Orchestra concert conducted by Michael Powers held at the Sexson Auditorium on PCC on Oct. 25, 2014. (Daniel Valencia/Courier)

Orchestra concert conducted by Michael Powers held at the Sexson Auditorium on PCC on Oct. 25, 2014. (Daniel Valencia/Courier)

Audience members were treated to some spooky tunes at Saturday night’s Halloween themed orchestra concert in the Sexon Auditorium.

Conducted by Michael Powers, the orchestra featured some costumed members such as a Minion from Despicable Me, a plague doctor, and even an angel playing the harp.

The night opened with Beethoven’s dramatic “Corialon Overture” which created a dark, mysterious atmosphere followed by the third movement of Gustav Mahler’s Symphony No. 1.
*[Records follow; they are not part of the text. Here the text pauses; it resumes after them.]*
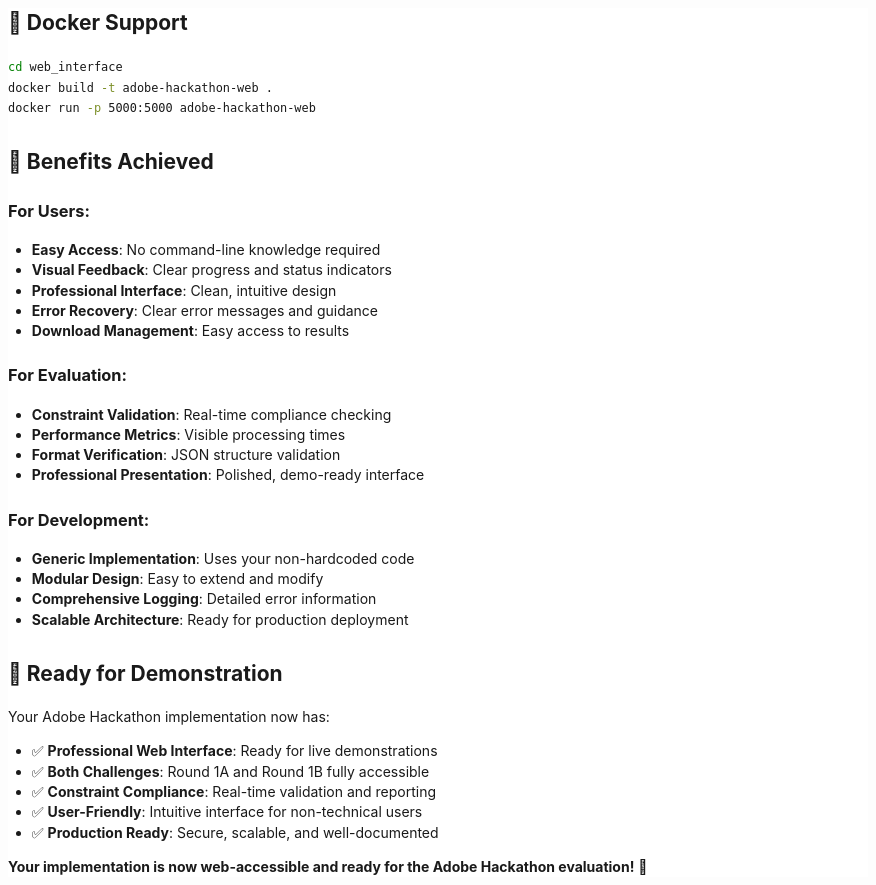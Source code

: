 ## 🐳 **Docker Support**

```bash
cd web_interface
docker build -t adobe-hackathon-web .
docker run -p 5000:5000 adobe-hackathon-web
```

## 🎉 **Benefits Achieved**

### **For Users:**
- **Easy Access**: No command-line knowledge required
- **Visual Feedback**: Clear progress and status indicators
- **Professional Interface**: Clean, intuitive design
- **Error Recovery**: Clear error messages and guidance
- **Download Management**: Easy access to results

### **For Evaluation:**
- **Constraint Validation**: Real-time compliance checking
- **Performance Metrics**: Visible processing times
- **Format Verification**: JSON structure validation
- **Professional Presentation**: Polished, demo-ready interface

### **For Development:**
- **Generic Implementation**: Uses your non-hardcoded code
- **Modular Design**: Easy to extend and modify
- **Comprehensive Logging**: Detailed error information
- **Scalable Architecture**: Ready for production deployment

## 🚀 **Ready for Demonstration**

Your Adobe Hackathon implementation now has:
- ✅ **Professional Web Interface**: Ready for live demonstrations
- ✅ **Both Challenges**: Round 1A and Round 1B fully accessible
- ✅ **Constraint Compliance**: Real-time validation and reporting
- ✅ **User-Friendly**: Intuitive interface for non-technical users
- ✅ **Production Ready**: Secure, scalable, and well-documented

**Your implementation is now web-accessible and ready for the Adobe Hackathon evaluation!** 🎯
Other pieces shied away from the darkness in favor of a whimsical tone, such as “The Muppet Medley” that followed a jazzy beat. The audience clapped along to the Muppet mashup as orchestra members rocked back and forth to the rhythm of the music before settling down for “March of the Marionette” by Charles Gounod.

“The repertoire is based on different facets of the darker nature of Halloween, or the lighter nature,” explained Powers. “We had pieces that represented the darker [nature] written by composers, more intense emotions, and then, of course, following that with two lighter pieces. The intent was to lighten up, juxtapose completely different pieces, and get the audience smiling.”

Rounding out the evening were selections from the famous opera “Carmen” by Georges Bizet. “Les Toreadores” and the seductive “Habanera” were the most well-known pieces of the night, although they may appear out of place since they originate from a love story. However, “Carmen” ends with a horror of its own as the title character is murdered.

“’Carmen’ is such a special symphony, I wasn’t sure I would ever be playing it, so I’m happy I finally got a chance to,” said concertmaster Colleen Kelly, dressed as a ringleader. “It’s a story that everyone knows, it’s nice to play music for the audience that they understand.”

Overall, Kelly was pleased with everyone’s efforts, although some members felt anxious before the performance.

Michelle Knight, double bassist, felt concerned about the beginning of the third movement of Mahler’s Symphony No. 1.

“Mahler starts with a bass solo, it’s a really hard part, so that one was the one I was most nervous about,” she said. “I felt like it went way better than I thought it might.”

Despite her nerves, Knight said she enjoyed performing as part of the group and felt good energy throughout the concert.

Given that the orchestra typically meets only once a week, Powers felt they did their best with the short span of time leading up to the concert. Besides the scheduled rehearsals, additional sectional practice was conducted out of dedication.

“There’s never enough rehearsal time,” said Powers. “There’s always little things here and there that you would like to have more perfect, but for the amount of time we had to put it together, they did a beautiful job.”